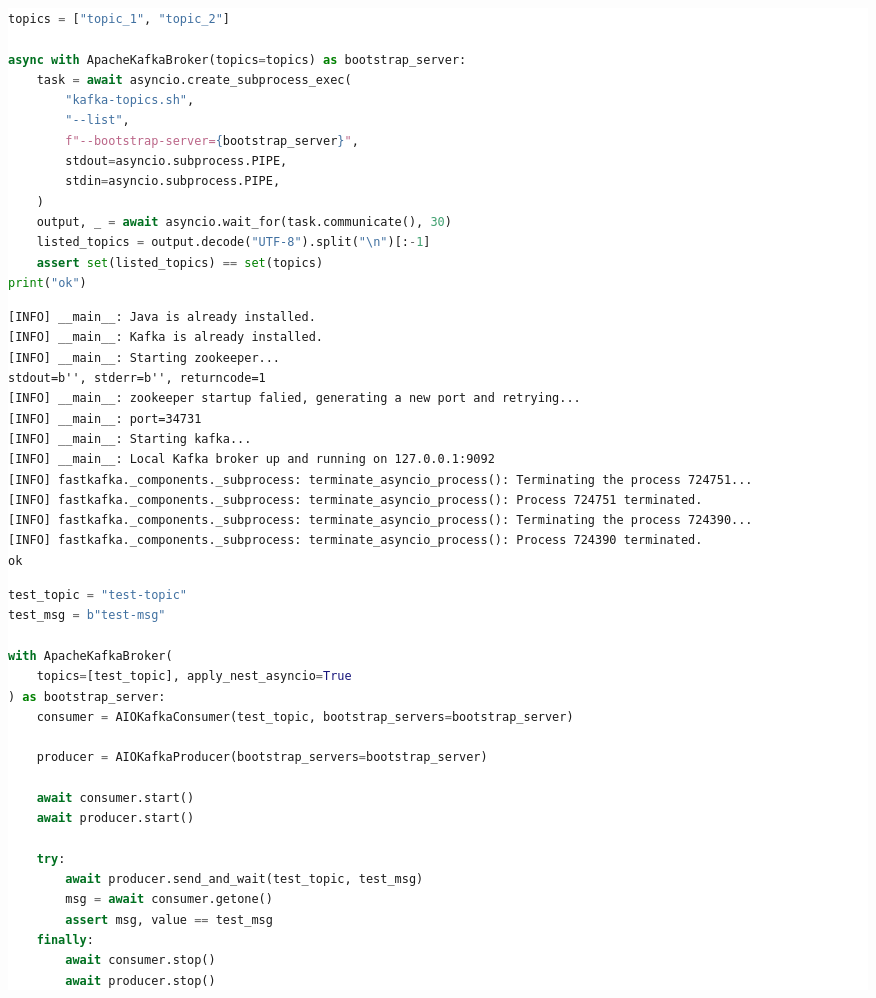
 ``` python
topics = ["topic_1", "topic_2"]

async with ApacheKafkaBroker(topics=topics) as bootstrap_server:
    task = await asyncio.create_subprocess_exec(
        "kafka-topics.sh",
        "--list",
        f"--bootstrap-server={bootstrap_server}",
        stdout=asyncio.subprocess.PIPE,
        stdin=asyncio.subprocess.PIPE,
    )
    output, _ = await asyncio.wait_for(task.communicate(), 30)
    listed_topics = output.decode("UTF-8").split("\n")[:-1]
    assert set(listed_topics) == set(topics)
print("ok")
```

    [INFO] __main__: Java is already installed.
    [INFO] __main__: Kafka is already installed.
    [INFO] __main__: Starting zookeeper...
    stdout=b'', stderr=b'', returncode=1
    [INFO] __main__: zookeeper startup falied, generating a new port and retrying...
    [INFO] __main__: port=34731
    [INFO] __main__: Starting kafka...
    [INFO] __main__: Local Kafka broker up and running on 127.0.0.1:9092
    [INFO] fastkafka._components._subprocess: terminate_asyncio_process(): Terminating the process 724751...
    [INFO] fastkafka._components._subprocess: terminate_asyncio_process(): Process 724751 terminated.
    [INFO] fastkafka._components._subprocess: terminate_asyncio_process(): Terminating the process 724390...
    [INFO] fastkafka._components._subprocess: terminate_asyncio_process(): Process 724390 terminated.
    ok

``` python
test_topic = "test-topic"
test_msg = b"test-msg"

with ApacheKafkaBroker(
    topics=[test_topic], apply_nest_asyncio=True
) as bootstrap_server:
    consumer = AIOKafkaConsumer(test_topic, bootstrap_servers=bootstrap_server)

    producer = AIOKafkaProducer(bootstrap_servers=bootstrap_server)

    await consumer.start()
    await producer.start()

    try:
        await producer.send_and_wait(test_topic, test_msg)
        msg = await consumer.getone()
        assert msg, value == test_msg
    finally:
        await consumer.stop()
        await producer.stop()
```
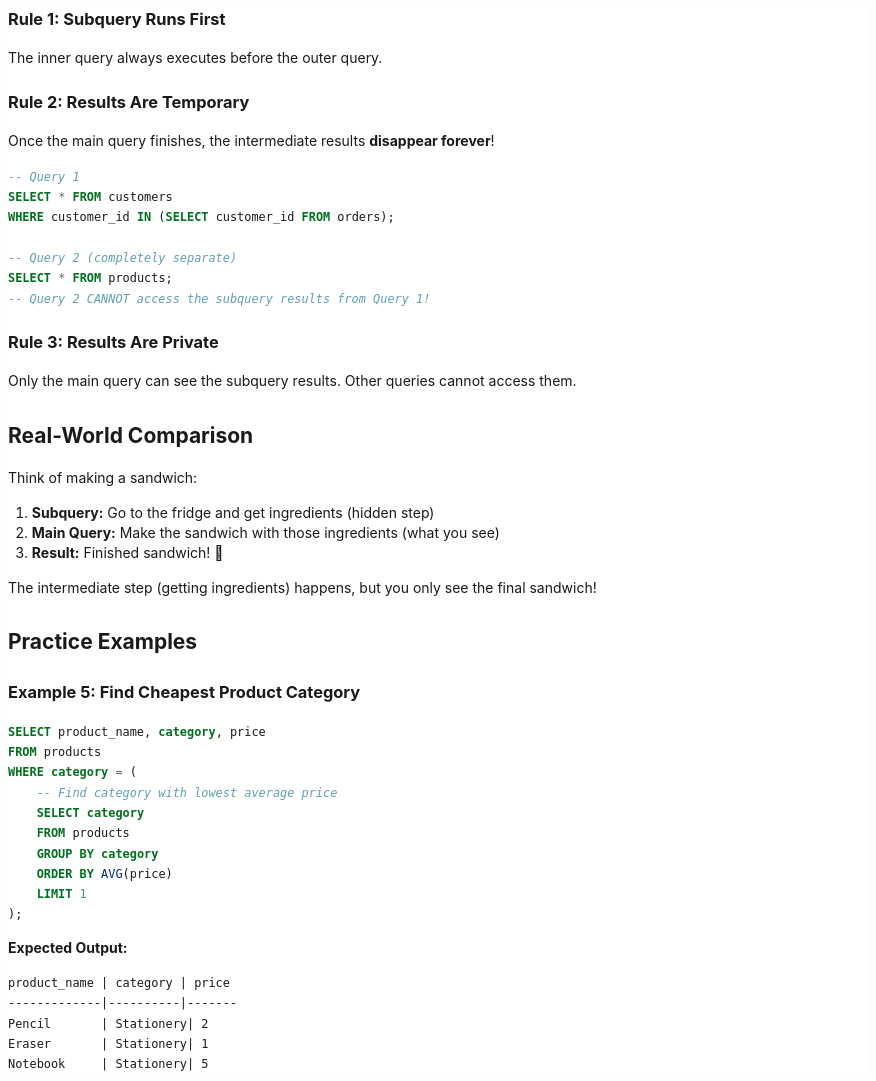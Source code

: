 ### Rule 1: Subquery Runs First
The inner query always executes before the outer query.

### Rule 2: Results Are Temporary
Once the main query finishes, the intermediate results **disappear forever**!

```sql
-- Query 1
SELECT * FROM customers
WHERE customer_id IN (SELECT customer_id FROM orders);

-- Query 2 (completely separate)
SELECT * FROM products;
-- Query 2 CANNOT access the subquery results from Query 1!
```

### Rule 3: Results Are Private
Only the main query can see the subquery results. Other queries cannot access them.

## Real-World Comparison

Think of making a sandwich:

1. **Subquery:** Go to the fridge and get ingredients (hidden step)
2. **Main Query:** Make the sandwich with those ingredients (what you see)
3. **Result:** Finished sandwich! 🥪

The intermediate step (getting ingredients) happens, but you only see the final sandwich!

## Practice Examples

### Example 5: Find Cheapest Product Category

```sql
SELECT product_name, category, price
FROM products
WHERE category = (
    -- Find category with lowest average price
    SELECT category
    FROM products
    GROUP BY category
    ORDER BY AVG(price)
    LIMIT 1
);
```

**Expected Output:**
```
product_name | category | price
-------------|----------|-------
Pencil       | Stationery| 2
Eraser       | Stationery| 1
Notebook     | Stationery| 5
```
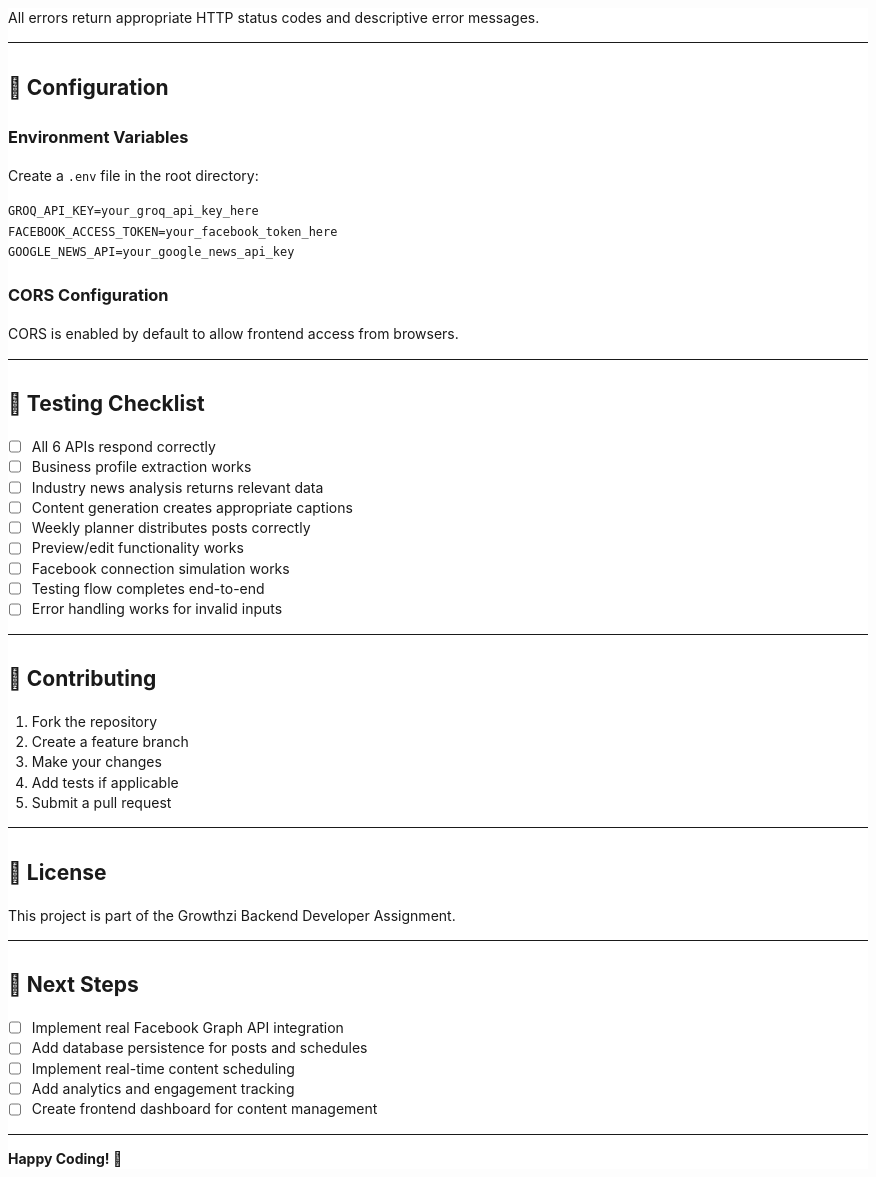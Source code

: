 All errors return appropriate HTTP status codes and descriptive error messages.

---

## 🔧 **Configuration**

### **Environment Variables**
Create a `.env` file in the root directory:
```env
GROQ_API_KEY=your_groq_api_key_here
FACEBOOK_ACCESS_TOKEN=your_facebook_token_here
GOOGLE_NEWS_API=your_google_news_api_key
```

### **CORS Configuration**
CORS is enabled by default to allow frontend access from browsers.

---

## 📝 **Testing Checklist**

- [ ] All 6 APIs respond correctly
- [ ] Business profile extraction works
- [ ] Industry news analysis returns relevant data
- [ ] Content generation creates appropriate captions
- [ ] Weekly planner distributes posts correctly
- [ ] Preview/edit functionality works
- [ ] Facebook connection simulation works
- [ ] Testing flow completes end-to-end
- [ ] Error handling works for invalid inputs

---

## 🤝 **Contributing**

1. Fork the repository
2. Create a feature branch
3. Make your changes
4. Add tests if applicable
5. Submit a pull request

---

## 📄 **License**

This project is part of the Growthzi Backend Developer Assignment.

---


## 🎯 **Next Steps**

- [ ] Implement real Facebook Graph API integration
- [ ] Add database persistence for posts and schedules
- [ ] Implement real-time content scheduling
- [ ] Add analytics and engagement tracking
- [ ] Create frontend dashboard for content management

---

**Happy Coding! 🚀**

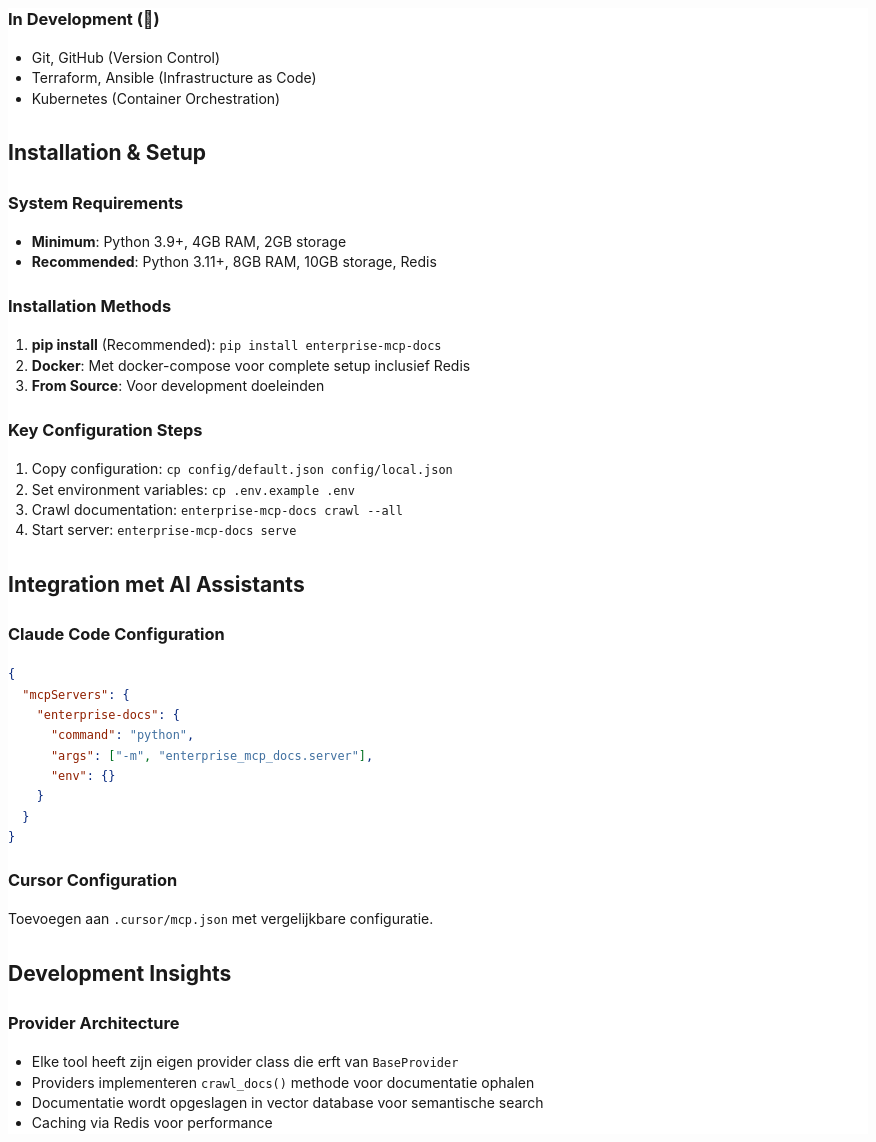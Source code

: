### In Development (🚧)
- Git, GitHub (Version Control)
- Terraform, Ansible (Infrastructure as Code)
- Kubernetes (Container Orchestration)

## Installation & Setup

### System Requirements
- **Minimum**: Python 3.9+, 4GB RAM, 2GB storage
- **Recommended**: Python 3.11+, 8GB RAM, 10GB storage, Redis

### Installation Methods
1. **pip install** (Recommended): `pip install enterprise-mcp-docs`
2. **Docker**: Met docker-compose voor complete setup inclusief Redis
3. **From Source**: Voor development doeleinden

### Key Configuration Steps
1. Copy configuration: `cp config/default.json config/local.json`
2. Set environment variables: `cp .env.example .env`
3. Crawl documentation: `enterprise-mcp-docs crawl --all`
4. Start server: `enterprise-mcp-docs serve`

## Integration met AI Assistants

### Claude Code Configuration
```json
{
  "mcpServers": {
    "enterprise-docs": {
      "command": "python",
      "args": ["-m", "enterprise_mcp_docs.server"],
      "env": {}
    }
  }
}
```

### Cursor Configuration
Toevoegen aan `.cursor/mcp.json` met vergelijkbare configuratie.

## Development Insights

### Provider Architecture
- Elke tool heeft zijn eigen provider class die erft van `BaseProvider`
- Providers implementeren `crawl_docs()` methode voor documentatie ophalen
- Documentatie wordt opgeslagen in vector database voor semantische search
- Caching via Redis voor performance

[TASK DETAILS]
Return the preceding entries exactly, each word as given, but leave out any picture.

[SOLVED PROBLEM]
 ``` python
topics = ["topic_1", "topic_2"]

async with ApacheKafkaBroker(topics=topics) as bootstrap_server:
    task = await asyncio.create_subprocess_exec(
        "kafka-topics.sh",
        "--list",
        f"--bootstrap-server={bootstrap_server}",
        stdout=asyncio.subprocess.PIPE,
        stdin=asyncio.subprocess.PIPE,
    )
    output, _ = await asyncio.wait_for(task.communicate(), 30)
    listed_topics = output.decode("UTF-8").split("\n")[:-1]
    assert set(listed_topics) == set(topics)
print("ok")
```

    [INFO] __main__: Java is already installed.
    [INFO] __main__: Kafka is already installed.
    [INFO] __main__: Starting zookeeper...
    stdout=b'', stderr=b'', returncode=1
    [INFO] __main__: zookeeper startup falied, generating a new port and retrying...
    [INFO] __main__: port=34731
    [INFO] __main__: Starting kafka...
    [INFO] __main__: Local Kafka broker up and running on 127.0.0.1:9092
    [INFO] fastkafka._components._subprocess: terminate_asyncio_process(): Terminating the process 724751...
    [INFO] fastkafka._components._subprocess: terminate_asyncio_process(): Process 724751 terminated.
    [INFO] fastkafka._components._subprocess: terminate_asyncio_process(): Terminating the process 724390...
    [INFO] fastkafka._components._subprocess: terminate_asyncio_process(): Process 724390 terminated.
    ok

``` python
test_topic = "test-topic"
test_msg = b"test-msg"

with ApacheKafkaBroker(
    topics=[test_topic], apply_nest_asyncio=True
) as bootstrap_server:
    consumer = AIOKafkaConsumer(test_topic, bootstrap_servers=bootstrap_server)

    producer = AIOKafkaProducer(bootstrap_servers=bootstrap_server)

    await consumer.start()
    await producer.start()

    try:
        await producer.send_and_wait(test_topic, test_msg)
        msg = await consumer.getone()
        assert msg, value == test_msg
    finally:
        await consumer.stop()
        await producer.stop()
```
Source code

: ### Rule 1: Subquery Runs First
The inner query always executes before the outer query.

### Rule 2: Results Are Temporary
Once the main query finishes, the intermediate results **disappear forever**!

```sql
-- Query 1
SELECT * FROM customers
WHERE customer_id IN (SELECT customer_id FROM orders);

-- Query 2 (completely separate)
SELECT * FROM products;
-- Query 2 CANNOT access the subquery results from Query 1!
```

### Rule 3: Results Are Private
Only the main query can see the subquery results. Other queries cannot access them.

## Real-World Comparison

Think of making a sandwich:

1. **Subquery:** Go to the fridge and get ingredients (hidden step)
2. **Main Query:** Make the sandwich with those ingredients (what you see)
3. **Result:** Finished sandwich! 🥪

The intermediate step (getting ingredients) happens, but you only see the final sandwich!

## Practice Examples

### Example 5: Find Cheapest Product Category

```sql
SELECT product_name, category, price
FROM products
WHERE category = (
    -- Find category with lowest average price
    SELECT category
    FROM products
    GROUP BY category
    ORDER BY AVG(price)
    LIMIT 1
);
```

**Expected Output:**
```
product_name | category | price
-------------|----------|-------
Pencil       | Stationery| 2
Eraser       | Stationery| 1
Notebook     | Stationery| 5
```
Source code

: All errors return appropriate HTTP status codes and descriptive error messages.

---

## 🔧 **Configuration**

### **Environment Variables**
Create a `.env` file in the root directory:
```env
GROQ_API_KEY=your_groq_api_key_here
FACEBOOK_ACCESS_TOKEN=your_facebook_token_here
GOOGLE_NEWS_API=your_google_news_api_key
```

### **CORS Configuration**
CORS is enabled by default to allow frontend access from browsers.

---

## 📝 **Testing Checklist**

- [ ] All 6 APIs respond correctly
- [ ] Business profile extraction works
- [ ] Industry news analysis returns relevant data
- [ ] Content generation creates appropriate captions
- [ ] Weekly planner distributes posts correctly
- [ ] Preview/edit functionality works
- [ ] Facebook connection simulation works
- [ ] Testing flow completes end-to-end
- [ ] Error handling works for invalid inputs

---

## 🤝 **Contributing**

1. Fork the repository
2. Create a feature branch
3. Make your changes
4. Add tests if applicable
5. Submit a pull request

---

## 📄 **License**

This project is part of the Growthzi Backend Developer Assignment.

---


## 🎯 **Next Steps**

- [ ] Implement real Facebook Graph API integration
- [ ] Add database persistence for posts and schedules
- [ ] Implement real-time content scheduling
- [ ] Add analytics and engagement tracking
- [ ] Create frontend dashboard for content management

---

**Happy Coding! 🚀**

Source code

:### In Development (🚧)
- Git, GitHub (Version Control)
- Terraform, Ansible (Infrastructure as Code)
- Kubernetes (Container Orchestration)

## Installation & Setup

### System Requirements
- **Minimum**: Python 3.9+, 4GB RAM, 2GB storage
- **Recommended**: Python 3.11+, 8GB RAM, 10GB storage, Redis

### Installation Methods
1. **pip install** (Recommended): `pip install enterprise-mcp-docs`
2. **Docker**: Met docker-compose voor complete setup inclusief Redis
3. **From Source**: Voor development doeleinden

### Key Configuration Steps
1. Copy configuration: `cp config/default.json config/local.json`
2. Set environment variables: `cp .env.example .env`
3. Crawl documentation: `enterprise-mcp-docs crawl --all`
4. Start server: `enterprise-mcp-docs serve`

## Integration met AI Assistants

### Claude Code Configuration
```json
{
  "mcpServers": {
    "enterprise-docs": {
      "command": "python",
      "args": ["-m", "enterprise_mcp_docs.server"],
      "env": {}
    }
  }
}
```

### Cursor Configuration
Toevoegen aan `.cursor/mcp.json` met vergelijkbare configuratie.

## Development Insights

### Provider Architecture
- Elke tool heeft zijn eigen provider class die erft van `BaseProvider`
- Providers implementeren `crawl_docs()` methode voor documentatie ophalen
- Documentatie wordt opgeslagen in vector database voor semantische search
- Caching via Redis voor performance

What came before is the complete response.